Tennessee state Representative Matthew Hill, one of the bill’s sponsors, seemingly underplaying the reasons behind such incidents, said “We don’t want anyone to be hurt, but people should not knowingly put themselves in harm’s way when you’ve got moms and dads trying to get their kids to school.”

Some judges have been blocking these laws. A federal judge in September stopped Florida from using the driver immunity provision, saying Republican Gov. Ron DeSantis’s “anti-riot” law — the Combating Violence, Disorder, and Looting and Law Enforcement Protection Act — as a way to stop violent protests was unconstitutional. He found the law “vague and overbroad” and amounted to an assault on First Amendment rights as well as the Constitution’s due process protections.

DeSantis vowed to fight. “I guarantee you we’ll win that one on appeal,” he said.

Such earnestness over the issue scares activist Francesca Menes, chair of the Black Collective, a Miami group working to increase political consciousness and economic power of Black communities.

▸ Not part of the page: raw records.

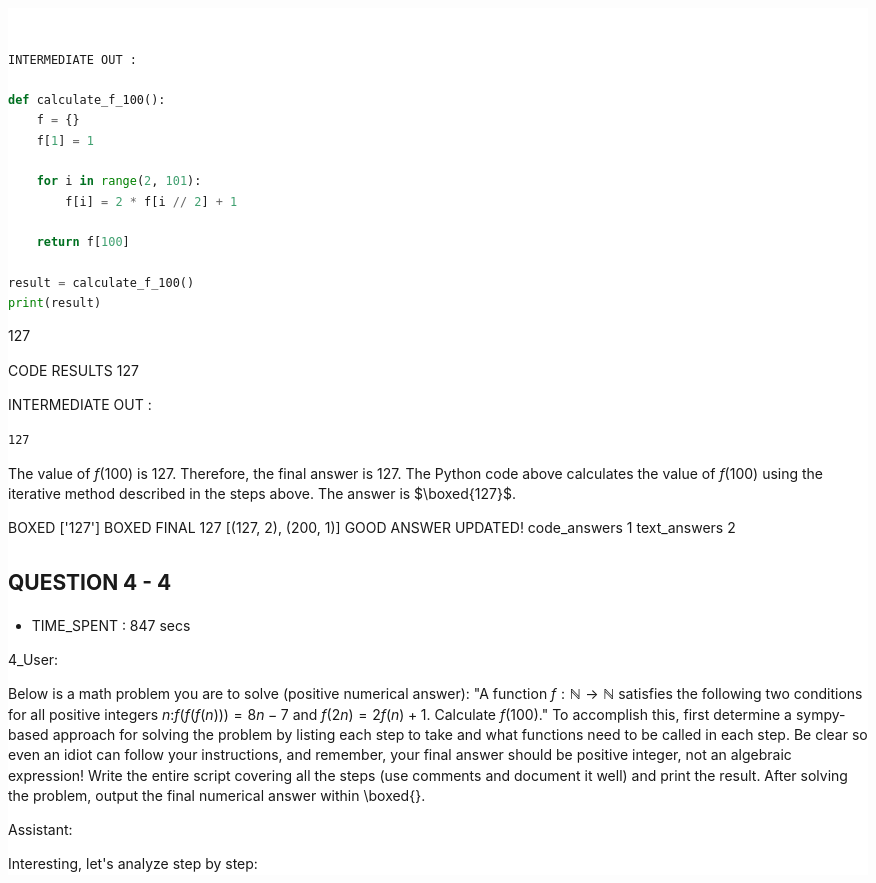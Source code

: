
 ```python


INTERMEDIATE OUT :

def calculate_f_100():
    f = {}
    f[1] = 1

    for i in range(2, 101):
        f[i] = 2 * f[i // 2] + 1

    return f[100]

result = calculate_f_100()
print(result)
```

127

CODE RESULTS 127

INTERMEDIATE OUT :
```output
127
```
The value of $f(100)$ is $127$. Therefore, the final answer is $127$. The Python code above calculates the value of $f(100)$ using the iterative method described in the steps above.
The answer is $\boxed{127}$.

BOXED ['127']
BOXED FINAL 127
[(127, 2), (200, 1)]
GOOD ANSWER UPDATED!
code_answers 1 text_answers 2



## QUESTION 4 - 4 
- TIME_SPENT : 847 secs

4_User:

Below is a math problem you are to solve (positive numerical answer):
"A function $f: \mathbb N \to \mathbb N$ satisfies the following two conditions for all positive integers $n$:$f(f(f(n)))=8n-7$ and $f(2n)=2f(n)+1$. Calculate $f(100)$."
To accomplish this, first determine a sympy-based approach for solving the problem by listing each step to take and what functions need to be called in each step. Be clear so even an idiot can follow your instructions, and remember, your final answer should be positive integer, not an algebraic expression!
Write the entire script covering all the steps (use comments and document it well) and print the result. After solving the problem, output the final numerical answer within \boxed{}.

Assistant: 

Interesting, let's analyze step by step:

“It’s going to encourage people to want to hit people” with their vehicles, Menes told the Boston Globe. “People are going to be in their big trucks with their big Confederate flags to make it very visible to us … that they are willing to run us over and we cannot sue them for damages.”

In Oklahoma as well, Republican lawmakers pushed through a bill despite contrary voices. And back in Iowa, Republican state Senator Julian Garrett of Indianola, a suburb of Des Moines, liked his state’s mandate.

“We’ve got to stop this law-violating,” the Boston Globe quoted Garrett as telling his colleagues as they debated the Back the Blue Act in May. “We’ve got to stop this criminal activity if we possibly can.”

Garrett said he didn’t think a driver should be liable if they “accidentally run into somebody … who was out violating the law.”

But that young man who was knicked by Governor Reynolds’s car says the new law lends courage to already-stressed and frustrated citizens.

He saw repeated posts on social media of “the same Grand Theft Auto gif of someone getting flattened by a car, with the words, ‘I can’t wait for your next protest,’” the Boston newspaper quoted Jaylen Cavil. “I think it emboldens people.”